虚翼の鳥

俺氏の友氏は蘇我氏のたかしのお菓子好き

虚翼の鳥

比翼の鳥


その鳥は片方の翼しか持たない。


だから二羽で寄り添って行きていくしか無い。


人々はその鳥を見て可哀想と、大変だねと言うが、それは人間も同じではないのだろうか。


我々は一人では行きていけない。


生きていれば腹が空くが、それを満たすには誰かの作った植物を口にするしか無い。

家に住むのだって、自分で作ることは出来ないし、何かを買えばそれを作った人がその先にいる。
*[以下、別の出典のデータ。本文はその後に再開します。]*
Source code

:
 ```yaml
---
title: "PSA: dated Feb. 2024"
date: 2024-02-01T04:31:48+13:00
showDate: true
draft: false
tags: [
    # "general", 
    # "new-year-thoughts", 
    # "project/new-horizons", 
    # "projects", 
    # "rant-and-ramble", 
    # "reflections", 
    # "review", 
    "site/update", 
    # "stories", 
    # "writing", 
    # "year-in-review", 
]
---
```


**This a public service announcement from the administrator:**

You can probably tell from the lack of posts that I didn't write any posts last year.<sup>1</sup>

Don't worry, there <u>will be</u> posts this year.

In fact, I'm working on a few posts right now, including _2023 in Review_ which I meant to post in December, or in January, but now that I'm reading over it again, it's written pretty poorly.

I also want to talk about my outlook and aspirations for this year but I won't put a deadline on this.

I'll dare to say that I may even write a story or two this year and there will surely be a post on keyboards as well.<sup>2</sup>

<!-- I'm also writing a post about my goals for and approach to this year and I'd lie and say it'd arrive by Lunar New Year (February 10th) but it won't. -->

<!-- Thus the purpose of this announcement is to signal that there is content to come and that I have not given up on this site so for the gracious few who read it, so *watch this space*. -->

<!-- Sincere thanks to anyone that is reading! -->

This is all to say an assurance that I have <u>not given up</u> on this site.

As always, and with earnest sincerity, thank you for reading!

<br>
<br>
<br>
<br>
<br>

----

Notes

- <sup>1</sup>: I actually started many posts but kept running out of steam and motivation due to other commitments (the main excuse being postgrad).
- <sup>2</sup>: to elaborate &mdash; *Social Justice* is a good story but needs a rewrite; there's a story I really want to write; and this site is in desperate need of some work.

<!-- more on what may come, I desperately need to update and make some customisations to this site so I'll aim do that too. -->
このように我々は常に誰かに支えられ、そして誰かを支えている。


それに、人は孤独を嫌う。


人間関係は人を殺す。

これは比喩でもなんでもなく、実際この現代社会で人間関係が原因で死んでいく人なんて山ほどいるだろう、


他人との関わり。それは適切な距離感を守れば、人生を彩る最高のスパイスだが。

用法を少しでも間違えば、人生そのものをひっくり返してぐちゃぐちゃにする劇薬だ。


最初は隣りにいるだけ。

段々とそれでは愛を感じられなく成り、接触を求めだす。

言葉を多く交わし、共通の時間を過ごすことで繋がりを実感する。

相手が自分以外と仲良くしていれば、嫉妬をし怒る。

関係はどんどんエスカレートし、最後には相手を自分だけのものとせんとしてしまう。


はじめは軽いのに、それで満足できなくなってより劇的なものを求める。

麻薬と同じで、人間関係は劇薬なのだ。


常日頃から、誰かに生かされ、誰かに殺されている。

支え合って、そして殴り合っている。






我々は、比翼の鳥を笑うことができるのだろうか。